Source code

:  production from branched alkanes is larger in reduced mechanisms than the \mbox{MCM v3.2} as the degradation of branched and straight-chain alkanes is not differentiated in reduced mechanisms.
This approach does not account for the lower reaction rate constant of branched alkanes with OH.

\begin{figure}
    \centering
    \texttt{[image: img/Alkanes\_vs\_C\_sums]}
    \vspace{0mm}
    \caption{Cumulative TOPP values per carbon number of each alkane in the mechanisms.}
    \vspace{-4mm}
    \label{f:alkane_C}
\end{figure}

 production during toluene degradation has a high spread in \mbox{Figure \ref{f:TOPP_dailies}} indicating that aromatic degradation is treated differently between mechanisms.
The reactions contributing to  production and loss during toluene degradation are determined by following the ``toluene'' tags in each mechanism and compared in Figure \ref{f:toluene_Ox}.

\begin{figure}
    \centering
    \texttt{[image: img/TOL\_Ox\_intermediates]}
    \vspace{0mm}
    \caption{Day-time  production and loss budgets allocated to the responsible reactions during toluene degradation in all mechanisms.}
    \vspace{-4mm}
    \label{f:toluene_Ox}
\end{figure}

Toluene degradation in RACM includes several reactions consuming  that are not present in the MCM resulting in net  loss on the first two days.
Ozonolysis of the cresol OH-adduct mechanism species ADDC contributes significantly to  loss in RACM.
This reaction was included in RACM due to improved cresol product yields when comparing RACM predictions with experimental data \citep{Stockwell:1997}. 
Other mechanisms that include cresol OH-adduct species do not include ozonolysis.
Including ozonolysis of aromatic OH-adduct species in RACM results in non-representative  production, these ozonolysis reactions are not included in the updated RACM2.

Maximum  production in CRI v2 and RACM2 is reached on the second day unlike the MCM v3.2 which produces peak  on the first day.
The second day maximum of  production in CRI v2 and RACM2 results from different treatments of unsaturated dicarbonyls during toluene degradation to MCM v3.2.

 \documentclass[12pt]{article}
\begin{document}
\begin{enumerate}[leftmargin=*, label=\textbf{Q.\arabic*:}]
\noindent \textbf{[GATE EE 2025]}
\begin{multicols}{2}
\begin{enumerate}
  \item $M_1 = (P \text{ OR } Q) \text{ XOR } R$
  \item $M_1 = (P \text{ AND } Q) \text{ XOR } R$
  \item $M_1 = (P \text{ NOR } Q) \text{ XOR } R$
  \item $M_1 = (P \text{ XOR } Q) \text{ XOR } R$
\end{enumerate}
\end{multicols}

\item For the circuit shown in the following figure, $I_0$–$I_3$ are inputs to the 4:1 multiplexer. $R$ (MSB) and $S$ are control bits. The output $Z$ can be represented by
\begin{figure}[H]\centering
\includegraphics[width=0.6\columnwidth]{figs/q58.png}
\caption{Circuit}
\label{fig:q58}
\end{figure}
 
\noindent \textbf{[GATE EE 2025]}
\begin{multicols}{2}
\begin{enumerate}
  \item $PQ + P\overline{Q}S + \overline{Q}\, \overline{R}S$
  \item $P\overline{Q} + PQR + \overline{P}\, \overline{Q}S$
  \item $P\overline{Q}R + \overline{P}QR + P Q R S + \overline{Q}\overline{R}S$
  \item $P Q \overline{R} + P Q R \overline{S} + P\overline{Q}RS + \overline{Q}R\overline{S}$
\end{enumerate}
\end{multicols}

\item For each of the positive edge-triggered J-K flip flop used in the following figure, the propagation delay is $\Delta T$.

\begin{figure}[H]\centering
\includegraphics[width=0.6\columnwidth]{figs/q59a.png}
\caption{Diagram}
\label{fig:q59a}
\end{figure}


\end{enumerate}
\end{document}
———
**What to work on**
Set every line of the data down again, word for word.

**Response to this exercise**
Source code

:  production from branched alkanes is larger in reduced mechanisms than the \mbox{MCM v3.2} as the degradation of branched and straight-chain alkanes is not differentiated in reduced mechanisms.
This approach does not account for the lower reaction rate constant of branched alkanes with OH.

\begin{figure}
    \centering
    \texttt{[image: img/Alkanes\_vs\_C\_sums]}
    \vspace{0mm}
    \caption{Cumulative TOPP values per carbon number of each alkane in the mechanisms.}
    \vspace{-4mm}
    \label{f:alkane_C}
\end{figure}

 production during toluene degradation has a high spread in \mbox{Figure \ref{f:TOPP_dailies}} indicating that aromatic degradation is treated differently between mechanisms.
The reactions contributing to  production and loss during toluene degradation are determined by following the ``toluene'' tags in each mechanism and compared in Figure \ref{f:toluene_Ox}.

\begin{figure}
    \centering
    \texttt{[image: img/TOL\_Ox\_intermediates]}
    \vspace{0mm}
    \caption{Day-time  production and loss budgets allocated to the responsible reactions during toluene degradation in all mechanisms.}
    \vspace{-4mm}
    \label{f:toluene_Ox}
\end{figure}

Toluene degradation in RACM includes several reactions consuming  that are not present in the MCM resulting in net  loss on the first two days.
Ozonolysis of the cresol OH-adduct mechanism species ADDC contributes significantly to  loss in RACM.
This reaction was included in RACM due to improved cresol product yields when comparing RACM predictions with experimental data \citep{Stockwell:1997}. 
Other mechanisms that include cresol OH-adduct species do not include ozonolysis.
Including ozonolysis of aromatic OH-adduct species in RACM results in non-representative  production, these ozonolysis reactions are not included in the updated RACM2.

Maximum  production in CRI v2 and RACM2 is reached on the second day unlike the MCM v3.2 which produces peak  on the first day.
The second day maximum of  production in CRI v2 and RACM2 results from different treatments of unsaturated dicarbonyls during toluene degradation to MCM v3.2.

 \documentclass[12pt]{article}
\begin{document}
\begin{enumerate}[leftmargin=*, label=\textbf{Q.\arabic*:}]
\noindent \textbf{[GATE EE 2025]}
\begin{multicols}{2}
\begin{enumerate}
  \item $M_1 = (P \text{ OR } Q) \text{ XOR } R$
  \item $M_1 = (P \text{ AND } Q) \text{ XOR } R$
  \item $M_1 = (P \text{ NOR } Q) \text{ XOR } R$
  \item $M_1 = (P \text{ XOR } Q) \text{ XOR } R$
\end{enumerate}
\end{multicols}

\item For the circuit shown in the following figure, $I_0$–$I_3$ are inputs to the 4:1 multiplexer. $R$ (MSB) and $S$ are control bits. The output $Z$ can be represented by
\begin{figure}[H]\centering
\includegraphics[width=0.6\columnwidth]{figs/q58.png}
\caption{Circuit}
\label{fig:q58}
\end{figure}
 
\noindent \textbf{[GATE EE 2025]}
\begin{multicols}{2}
\begin{enumerate}
  \item $PQ + P\overline{Q}S + \overline{Q}\, \overline{R}S$
  \item $P\overline{Q} + PQR + \overline{P}\, \overline{Q}S$
  \item $P\overline{Q}R + \overline{P}QR + P Q R S + \overline{Q}\overline{R}S$
  \item $P Q \overline{R} + P Q R \overline{S} + P\overline{Q}RS + \overline{Q}R\overline{S}$
\end{enumerate}
\end{multicols}

\item For each of the positive edge-triggered J-K flip flop used in the following figure, the propagation delay is $\Delta T$.

\begin{figure}[H]\centering
\includegraphics[width=0.6\columnwidth]{figs/q59a.png}
\caption{Diagram}
\label{fig:q59a}
\end{figure}


\end{enumerate}
\end{document}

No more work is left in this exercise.